J'espère que ce sujet est à sa place .
Mais quoiqu'il en soit, je voulais partager avec vous le texte marquant d'un extrait d'une pièce du metteur en scène et dramaturge français Joël Pommerat. La scène 2 est ici au complet.
Et un peu de pub pour lui, si vous avez l'occasion d'aller voir une de ses pièces, faites-le. Elles sont magnifiques.
Joël Pommerat a écrit :Scène 2
Silence. La scène est vide. Un rideau lumineux et scintillant masque le fond. A l'avant, un micro sur pied. Une femme entre et se dirige vers le micro. Comme si elle allait chanter. Sa robe scintille elle aussi.
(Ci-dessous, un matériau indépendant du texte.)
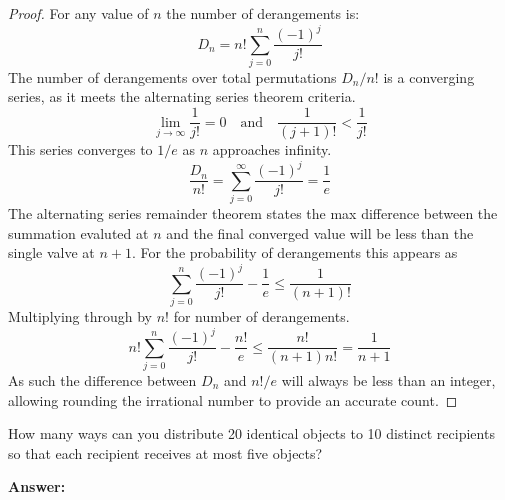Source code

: \documentclass{article}
\begin{document}
\begin{enumerate}[(a)]
    \begin{proof}
    For any value of $n$ the number of derangements is:
    \begin{equation*}
        D_n = n! \sum_{j=0}^{n}\dfrac{(-1)^{j}}{j!}
    \end{equation*}
    The number of derangements over total permutations $D_n / n!$ is a converging series, as it meets the alternating series theorem criteria.
    \begin{equation*}
        \lim_{j \rightarrow \infty}\dfrac{1}{j!} = 0 \quad \text{and} \quad \dfrac{1}{(j+1)!} < \dfrac{1}{j!}
    \end{equation*}
    This series converges to $1/e$ as $n$ approaches infinity.
    \begin{equation*}
        \dfrac{D_n}{n!} = \sum_{j=0}^{\infty}\dfrac{(-1)^{j}}{j!} = \dfrac{1}{e}
    \end{equation*}
    The alternating series remainder theorem states the max difference between the summation evaluted at $n$ and the final converged value will be less than the single valve at $n+1$. For the probability of derangements this appears as
    \begin{equation*}
        \sum_{j=0}^{n}\dfrac{(-1)^{j}}{j!} - \dfrac{1}{e} \le \dfrac{1}{(n+1)!}
    \end{equation*}
    Multiplying through by $n!$ for number of derangements.
    \begin{equation*}
        n!\sum_{j=0}^{n}\dfrac{(-1)^{j}}{j!} - \dfrac{n!}{e} \le \dfrac{n!}{(n+1)n!} = \dfrac{1}{n+1}
    \end{equation*}
    As such the difference between $D_n$ and $n!/e$ will always be less than an integer, allowing rounding the irrational number to provide an accurate count.
    \end{proof}
\end{enumerate}

\setcounter{problem}{7}
\begin{problem} %
How many ways can you distribute 20 identical objects to 10 distinct recipients so that each recipient receives at most five objects?
\end{problem}

\textbf{Answer:}
\end{document}
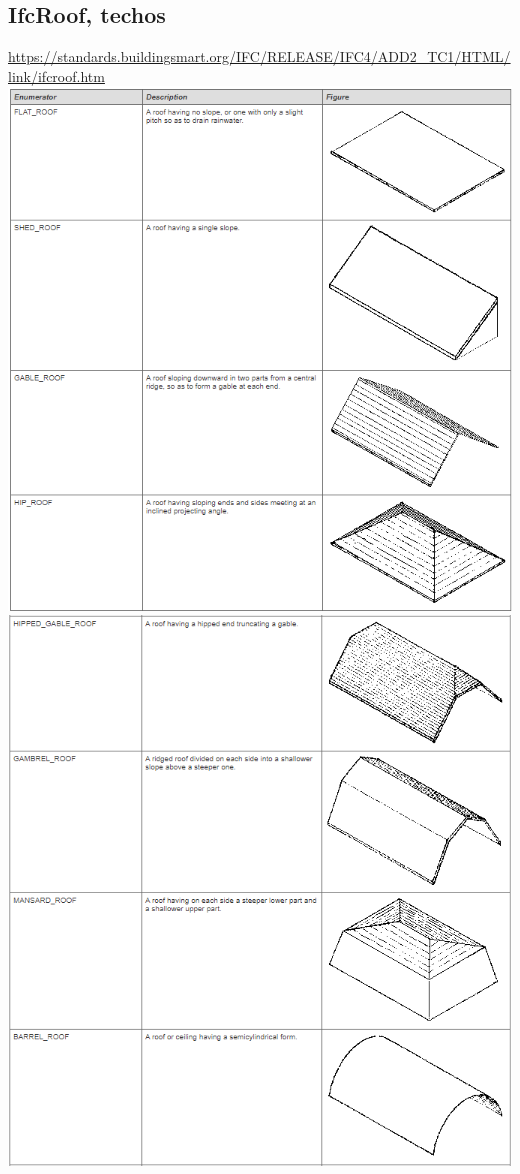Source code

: \documentclass[spanish,12pt,a4paper,final,oneside]{book}
\begin{document}
\subsection{IfcRoof, techos}
\url{https://standards.buildingsmart.org/IFC/RELEASE/IFC4/ADD2_TC1/HTML/link/ifcroof.htm}
\\ \includegraphics[width=\textwidth]{Definicion de IfcRoofTypeEnum-1}
\\ \includegraphics[width=\textwidth]{Definicion de IfcRoofTypeEnum-2}
\end{document}
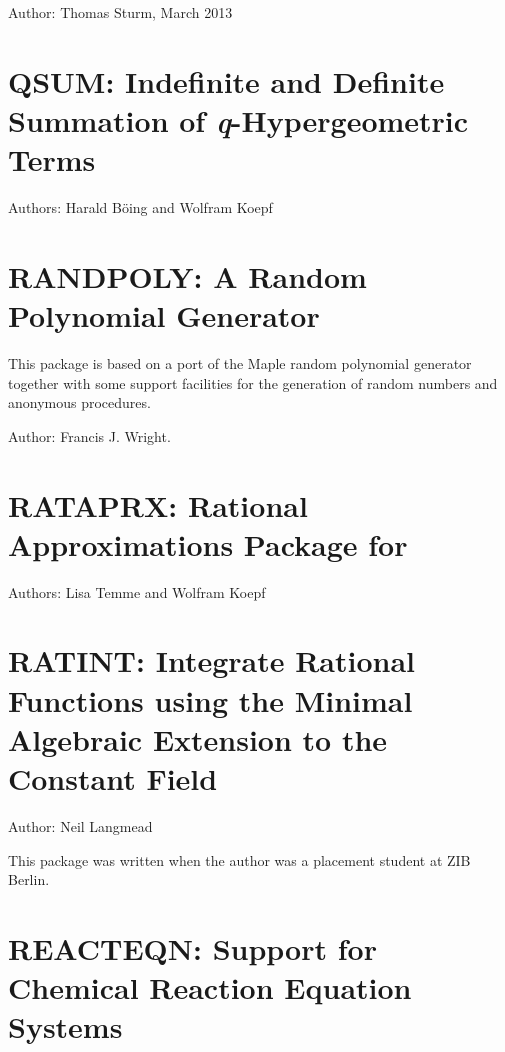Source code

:Author: Thomas Sturm, March 2013

\newpage


\section{QSUM: Indefinite and Definite Summation
of \textsl{q}-Hypergeometric Terms}

Authors: Harald B\"{o}ing and Wolfram Koepf



\newpage

\section{RANDPOLY: A Random Polynomial Generator}

This package is based on a port of the Maple random polynomial
generator together with some support facilities for the generation
of random numbers and anonymous procedures.

Author: Francis J. Wright.



\newpage

\section{RATAPRX: Rational Approximations Package for \REDUCE}

Authors: Lisa Temme and Wolfram Koepf



\newpage

\section{RATINT: Integrate Rational Functions using the Minimal Algebraic                                                                                                                           Extension to the Constant Field}

Author: Neil Langmead

This package was written when the author was a placement student at ZIB Berlin.



\newpage

\section{REACTEQN: Support for Chemical Reaction Equation Systems}

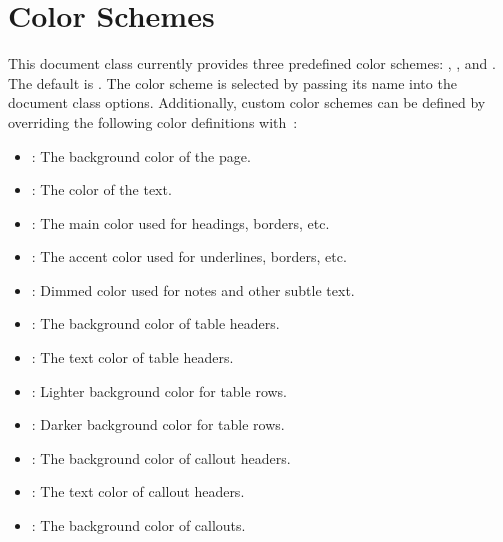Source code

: \documentclass[article,ariandor]{plotweaver}
\begin{document}
\section{Color Schemes}
This document class currently provides three predefined color schemes: , , and . The default is . The color scheme is selected by passing its name into the document class options. Additionally, custom color schemes can be defined by overriding the following color definitions with~:
\begin{itemize}
    \item {}: The background color of the page.
    \item {}: The color of the text.
    \item {}: The main color used for headings, borders, etc.
    \item {}: The accent color used for underlines, borders, etc.
    \item {}: Dimmed color used for notes and other subtle text.
    \item {}: The background color of table headers.
    \item {}: The text color of table headers.
    \item {}: Lighter background color for table rows.
    \item {}: Darker background color for table rows.
    \item {}: The background color of callout headers.
    \item {}: The text color of callout headers.
    \item {}: The background color of callouts.
\end{itemize}
\end{document}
Sa voix résonne et prendra de plus en plus d'ampleur au fur et à mesure de la scène.
LA FEMME. Bonsoir mesdames, messieurs.
Avez-vous remarqué comme moi une chose?
Nous n'avons plus d'avenir!
Est-ce que vous avez remarqué ça? Comme moi?
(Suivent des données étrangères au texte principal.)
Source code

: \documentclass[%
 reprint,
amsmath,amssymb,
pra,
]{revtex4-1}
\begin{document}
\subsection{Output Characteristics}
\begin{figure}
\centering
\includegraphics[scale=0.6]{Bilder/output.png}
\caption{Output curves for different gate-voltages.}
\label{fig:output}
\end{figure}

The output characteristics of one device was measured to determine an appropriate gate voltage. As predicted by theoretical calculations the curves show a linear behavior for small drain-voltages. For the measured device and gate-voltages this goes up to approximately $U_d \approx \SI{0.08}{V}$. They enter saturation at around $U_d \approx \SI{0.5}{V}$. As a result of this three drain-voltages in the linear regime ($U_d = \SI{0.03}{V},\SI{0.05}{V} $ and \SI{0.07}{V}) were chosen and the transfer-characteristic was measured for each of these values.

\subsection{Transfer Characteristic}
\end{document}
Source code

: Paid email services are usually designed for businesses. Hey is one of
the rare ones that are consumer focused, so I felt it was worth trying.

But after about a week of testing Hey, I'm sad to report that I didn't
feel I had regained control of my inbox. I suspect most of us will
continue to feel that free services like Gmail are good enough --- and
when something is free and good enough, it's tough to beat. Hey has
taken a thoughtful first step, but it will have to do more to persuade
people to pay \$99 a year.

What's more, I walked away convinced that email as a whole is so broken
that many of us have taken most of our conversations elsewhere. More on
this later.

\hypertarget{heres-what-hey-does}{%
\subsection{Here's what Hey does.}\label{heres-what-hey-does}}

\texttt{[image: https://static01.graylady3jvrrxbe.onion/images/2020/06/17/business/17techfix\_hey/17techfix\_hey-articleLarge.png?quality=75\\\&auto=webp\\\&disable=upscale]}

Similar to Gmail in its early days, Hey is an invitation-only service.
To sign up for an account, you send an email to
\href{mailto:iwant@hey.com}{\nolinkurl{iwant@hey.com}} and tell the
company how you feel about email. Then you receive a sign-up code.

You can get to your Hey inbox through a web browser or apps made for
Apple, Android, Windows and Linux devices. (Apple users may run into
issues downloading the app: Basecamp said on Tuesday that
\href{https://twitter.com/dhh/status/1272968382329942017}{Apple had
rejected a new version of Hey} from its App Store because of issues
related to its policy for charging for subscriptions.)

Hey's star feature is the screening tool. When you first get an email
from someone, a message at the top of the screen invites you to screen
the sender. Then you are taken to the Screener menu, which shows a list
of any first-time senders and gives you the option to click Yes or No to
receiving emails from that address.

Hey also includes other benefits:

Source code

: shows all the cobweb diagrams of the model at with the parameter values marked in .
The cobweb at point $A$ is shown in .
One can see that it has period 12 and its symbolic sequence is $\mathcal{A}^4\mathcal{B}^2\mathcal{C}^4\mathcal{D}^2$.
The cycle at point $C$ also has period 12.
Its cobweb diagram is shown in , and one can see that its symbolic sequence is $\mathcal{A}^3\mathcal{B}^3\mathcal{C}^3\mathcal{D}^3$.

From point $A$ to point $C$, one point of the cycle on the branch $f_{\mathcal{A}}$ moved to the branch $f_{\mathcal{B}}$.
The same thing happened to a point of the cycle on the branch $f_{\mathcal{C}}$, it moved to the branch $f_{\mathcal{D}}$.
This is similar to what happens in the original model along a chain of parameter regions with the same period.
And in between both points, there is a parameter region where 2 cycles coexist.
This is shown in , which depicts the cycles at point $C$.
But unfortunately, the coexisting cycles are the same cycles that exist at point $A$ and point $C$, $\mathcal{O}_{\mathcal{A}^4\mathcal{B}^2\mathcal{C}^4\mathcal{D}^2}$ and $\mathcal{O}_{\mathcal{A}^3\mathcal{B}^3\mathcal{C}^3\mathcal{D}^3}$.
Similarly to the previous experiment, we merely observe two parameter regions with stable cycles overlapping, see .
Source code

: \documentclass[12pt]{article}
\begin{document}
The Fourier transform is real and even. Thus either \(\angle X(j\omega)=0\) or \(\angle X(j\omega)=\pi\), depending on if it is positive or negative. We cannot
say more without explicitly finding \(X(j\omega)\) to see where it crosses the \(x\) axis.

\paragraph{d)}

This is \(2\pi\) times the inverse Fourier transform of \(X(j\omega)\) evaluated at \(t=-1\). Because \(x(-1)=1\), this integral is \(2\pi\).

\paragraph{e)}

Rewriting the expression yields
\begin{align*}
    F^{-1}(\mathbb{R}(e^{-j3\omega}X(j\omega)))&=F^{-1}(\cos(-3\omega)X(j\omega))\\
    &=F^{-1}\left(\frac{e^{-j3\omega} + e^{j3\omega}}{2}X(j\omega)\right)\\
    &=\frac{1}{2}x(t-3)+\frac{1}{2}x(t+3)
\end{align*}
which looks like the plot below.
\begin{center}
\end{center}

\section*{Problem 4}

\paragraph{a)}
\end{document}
Est-ce qu'il est arrivé à quelqu'un présent ici ce soir de rêver sérieusement à un avenir pour lui et pour notre société? Notre belle société HUMAINE, je dirais, dans les trois derniers mois écoulés?
Un vrai beau rêve d'avenir pour notre société humaine?
Est-ce que quelqu'un pourrait sérieusement me dire cela?
Je ne crois pas...
Mais où sont passées les idées nom de dieu?!
Donnez-moi une idée qui me fasse rêver, nom de dieu, et vite!
Moi j'en peux plus.
Une idée, un avenir -
vous êtes où les gens dont c'est le boulot, dont c'est le métier, dont c'est la responsabilité quand même?
Qu'est-ce que vous faites?
Vous êtes où les gens qui sont responsables des idées?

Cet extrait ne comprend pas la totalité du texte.